TASK DESCRIPTION
Each line containing the string "begin" should be copied out of the entries.

PROVIDED RECORDS Block Start

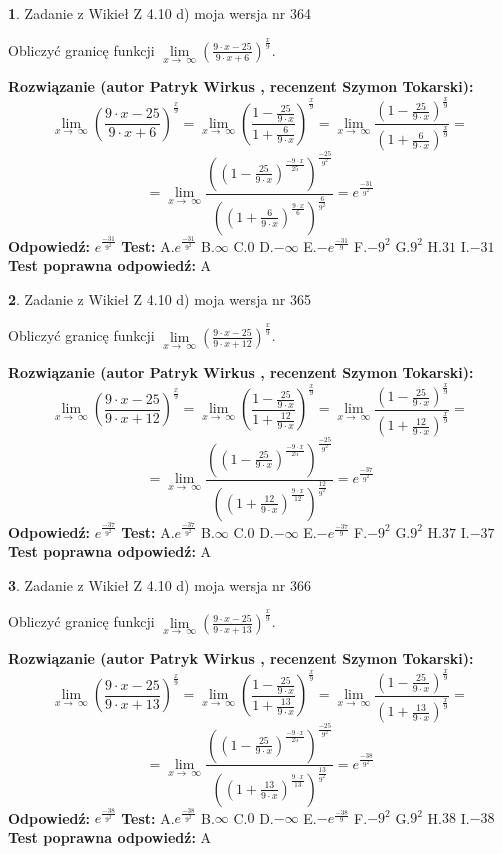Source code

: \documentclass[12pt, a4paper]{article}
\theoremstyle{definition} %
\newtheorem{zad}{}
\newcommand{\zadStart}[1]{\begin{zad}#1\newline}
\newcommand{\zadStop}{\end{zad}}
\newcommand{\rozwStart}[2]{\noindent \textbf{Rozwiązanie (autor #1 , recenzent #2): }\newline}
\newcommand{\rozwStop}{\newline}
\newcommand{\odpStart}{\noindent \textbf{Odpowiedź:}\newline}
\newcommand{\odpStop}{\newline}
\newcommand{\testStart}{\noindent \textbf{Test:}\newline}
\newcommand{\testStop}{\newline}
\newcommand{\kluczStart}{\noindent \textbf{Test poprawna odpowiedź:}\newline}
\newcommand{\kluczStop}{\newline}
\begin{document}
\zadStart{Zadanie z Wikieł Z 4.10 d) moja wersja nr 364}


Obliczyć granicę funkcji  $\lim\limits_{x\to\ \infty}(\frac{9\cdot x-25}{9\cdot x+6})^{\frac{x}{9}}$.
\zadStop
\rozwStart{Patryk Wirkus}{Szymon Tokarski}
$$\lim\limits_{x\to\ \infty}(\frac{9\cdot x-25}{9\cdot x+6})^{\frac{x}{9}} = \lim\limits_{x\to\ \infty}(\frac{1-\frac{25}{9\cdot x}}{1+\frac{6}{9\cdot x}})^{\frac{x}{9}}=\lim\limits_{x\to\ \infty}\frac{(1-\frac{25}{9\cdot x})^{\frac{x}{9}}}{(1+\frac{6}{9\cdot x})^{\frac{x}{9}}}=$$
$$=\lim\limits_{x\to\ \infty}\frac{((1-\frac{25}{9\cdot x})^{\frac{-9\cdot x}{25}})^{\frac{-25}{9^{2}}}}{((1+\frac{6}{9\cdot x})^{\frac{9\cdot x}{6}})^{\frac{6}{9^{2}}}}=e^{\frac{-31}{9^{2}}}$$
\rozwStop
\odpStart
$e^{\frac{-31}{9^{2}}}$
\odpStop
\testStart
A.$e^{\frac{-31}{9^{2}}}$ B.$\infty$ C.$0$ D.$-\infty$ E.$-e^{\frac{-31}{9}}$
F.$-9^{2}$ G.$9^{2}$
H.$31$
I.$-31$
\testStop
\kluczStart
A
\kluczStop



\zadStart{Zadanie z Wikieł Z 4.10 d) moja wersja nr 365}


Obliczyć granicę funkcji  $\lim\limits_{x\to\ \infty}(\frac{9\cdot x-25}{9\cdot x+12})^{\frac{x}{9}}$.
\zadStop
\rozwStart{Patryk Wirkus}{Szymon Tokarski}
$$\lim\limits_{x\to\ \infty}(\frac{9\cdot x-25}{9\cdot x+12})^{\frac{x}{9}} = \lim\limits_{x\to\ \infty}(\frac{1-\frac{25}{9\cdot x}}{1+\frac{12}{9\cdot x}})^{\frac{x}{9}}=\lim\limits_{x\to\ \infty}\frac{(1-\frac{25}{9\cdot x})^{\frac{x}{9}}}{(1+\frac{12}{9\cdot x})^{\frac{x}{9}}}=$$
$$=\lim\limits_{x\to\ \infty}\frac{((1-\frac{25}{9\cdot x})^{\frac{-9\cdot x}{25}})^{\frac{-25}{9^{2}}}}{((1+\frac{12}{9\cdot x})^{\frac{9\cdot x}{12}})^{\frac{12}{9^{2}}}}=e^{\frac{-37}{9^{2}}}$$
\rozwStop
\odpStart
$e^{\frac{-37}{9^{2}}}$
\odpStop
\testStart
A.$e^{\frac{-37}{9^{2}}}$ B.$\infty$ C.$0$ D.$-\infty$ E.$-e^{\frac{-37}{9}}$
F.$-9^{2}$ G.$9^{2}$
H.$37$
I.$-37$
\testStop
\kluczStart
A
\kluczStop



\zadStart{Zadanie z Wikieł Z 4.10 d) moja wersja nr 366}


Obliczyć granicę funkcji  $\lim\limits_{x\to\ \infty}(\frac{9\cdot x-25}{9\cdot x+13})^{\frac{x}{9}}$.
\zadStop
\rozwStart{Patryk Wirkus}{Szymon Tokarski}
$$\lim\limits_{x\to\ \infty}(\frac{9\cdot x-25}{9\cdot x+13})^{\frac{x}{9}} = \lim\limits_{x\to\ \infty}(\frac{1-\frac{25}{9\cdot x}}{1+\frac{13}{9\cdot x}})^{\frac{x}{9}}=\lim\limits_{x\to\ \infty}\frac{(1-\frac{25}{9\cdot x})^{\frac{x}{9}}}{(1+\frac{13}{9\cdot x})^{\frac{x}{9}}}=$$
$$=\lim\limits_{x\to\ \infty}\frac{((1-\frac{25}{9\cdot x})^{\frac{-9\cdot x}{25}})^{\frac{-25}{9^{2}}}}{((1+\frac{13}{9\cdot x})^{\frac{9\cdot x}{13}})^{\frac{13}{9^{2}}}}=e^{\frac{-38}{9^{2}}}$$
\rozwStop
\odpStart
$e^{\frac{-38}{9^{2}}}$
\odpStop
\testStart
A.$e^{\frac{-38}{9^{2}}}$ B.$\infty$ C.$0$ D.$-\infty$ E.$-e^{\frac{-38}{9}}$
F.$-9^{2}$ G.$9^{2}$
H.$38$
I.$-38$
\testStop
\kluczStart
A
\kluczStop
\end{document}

PROVIDED RECORDS Block End

RESPONSE
\newcommand{\zadStart}[1]{\begin{zad}#1\newline}
\begin{document}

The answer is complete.